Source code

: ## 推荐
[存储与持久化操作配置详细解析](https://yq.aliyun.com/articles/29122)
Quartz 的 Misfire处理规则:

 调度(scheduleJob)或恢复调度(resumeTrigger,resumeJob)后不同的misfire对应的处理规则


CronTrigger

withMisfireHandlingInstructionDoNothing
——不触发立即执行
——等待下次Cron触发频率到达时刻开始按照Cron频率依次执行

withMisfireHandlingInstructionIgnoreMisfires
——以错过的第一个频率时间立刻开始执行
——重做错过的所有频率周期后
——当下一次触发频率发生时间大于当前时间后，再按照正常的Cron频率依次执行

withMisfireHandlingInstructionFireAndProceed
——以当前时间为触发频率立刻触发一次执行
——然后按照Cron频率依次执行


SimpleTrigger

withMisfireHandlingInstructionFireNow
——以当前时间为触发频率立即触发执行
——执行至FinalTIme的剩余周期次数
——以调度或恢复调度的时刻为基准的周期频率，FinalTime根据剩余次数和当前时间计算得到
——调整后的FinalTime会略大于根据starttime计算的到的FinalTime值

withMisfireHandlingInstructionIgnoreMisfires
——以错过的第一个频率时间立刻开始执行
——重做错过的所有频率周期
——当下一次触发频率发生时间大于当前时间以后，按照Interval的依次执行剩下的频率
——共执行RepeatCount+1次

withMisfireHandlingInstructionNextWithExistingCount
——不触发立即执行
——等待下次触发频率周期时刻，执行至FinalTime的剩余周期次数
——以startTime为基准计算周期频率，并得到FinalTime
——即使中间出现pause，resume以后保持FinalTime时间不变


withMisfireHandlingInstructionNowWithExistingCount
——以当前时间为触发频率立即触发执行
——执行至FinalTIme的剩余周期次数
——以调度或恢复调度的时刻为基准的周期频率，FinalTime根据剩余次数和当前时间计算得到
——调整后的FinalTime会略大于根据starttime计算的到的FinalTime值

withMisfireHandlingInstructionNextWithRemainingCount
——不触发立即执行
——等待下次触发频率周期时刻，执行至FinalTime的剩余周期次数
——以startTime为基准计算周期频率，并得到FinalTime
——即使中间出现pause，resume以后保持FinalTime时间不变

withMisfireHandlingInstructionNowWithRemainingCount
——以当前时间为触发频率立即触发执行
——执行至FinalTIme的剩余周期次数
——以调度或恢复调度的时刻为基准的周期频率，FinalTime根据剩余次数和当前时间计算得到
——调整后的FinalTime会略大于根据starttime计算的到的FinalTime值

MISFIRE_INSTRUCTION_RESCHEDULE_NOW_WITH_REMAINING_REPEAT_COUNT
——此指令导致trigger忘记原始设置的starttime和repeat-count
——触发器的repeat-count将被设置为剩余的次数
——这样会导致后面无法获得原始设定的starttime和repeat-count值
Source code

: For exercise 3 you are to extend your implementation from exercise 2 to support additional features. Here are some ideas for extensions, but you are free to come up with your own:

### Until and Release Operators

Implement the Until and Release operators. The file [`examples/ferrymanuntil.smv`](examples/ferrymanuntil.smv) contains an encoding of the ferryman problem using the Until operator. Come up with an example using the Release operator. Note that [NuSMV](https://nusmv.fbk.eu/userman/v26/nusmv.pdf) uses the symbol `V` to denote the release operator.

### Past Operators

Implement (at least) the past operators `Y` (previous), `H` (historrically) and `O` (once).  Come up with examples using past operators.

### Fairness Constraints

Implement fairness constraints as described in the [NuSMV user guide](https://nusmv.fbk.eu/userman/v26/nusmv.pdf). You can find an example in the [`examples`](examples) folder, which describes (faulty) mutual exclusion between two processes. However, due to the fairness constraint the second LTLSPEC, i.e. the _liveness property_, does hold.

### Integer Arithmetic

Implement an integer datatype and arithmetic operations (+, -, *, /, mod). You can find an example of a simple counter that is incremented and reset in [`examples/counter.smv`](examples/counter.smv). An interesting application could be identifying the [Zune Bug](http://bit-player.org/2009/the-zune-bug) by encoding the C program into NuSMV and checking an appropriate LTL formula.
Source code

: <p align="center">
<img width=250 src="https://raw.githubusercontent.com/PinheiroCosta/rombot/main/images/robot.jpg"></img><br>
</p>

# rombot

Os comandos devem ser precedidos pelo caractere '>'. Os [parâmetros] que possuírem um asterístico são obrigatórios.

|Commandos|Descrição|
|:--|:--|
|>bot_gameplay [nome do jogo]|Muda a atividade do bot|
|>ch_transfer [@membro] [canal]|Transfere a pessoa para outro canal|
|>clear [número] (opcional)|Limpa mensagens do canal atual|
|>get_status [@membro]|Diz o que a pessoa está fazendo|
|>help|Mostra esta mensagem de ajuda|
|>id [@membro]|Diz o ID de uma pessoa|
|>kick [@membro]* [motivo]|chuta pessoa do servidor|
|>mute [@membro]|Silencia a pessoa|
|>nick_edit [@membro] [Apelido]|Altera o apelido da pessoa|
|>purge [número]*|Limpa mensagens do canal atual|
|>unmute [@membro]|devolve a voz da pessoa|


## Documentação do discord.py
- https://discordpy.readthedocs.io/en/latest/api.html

:: Activity ::
Line by line, check the material above for the word "rombot", then give the number of lines that hold it and nothing else.

:: Final answer ::
2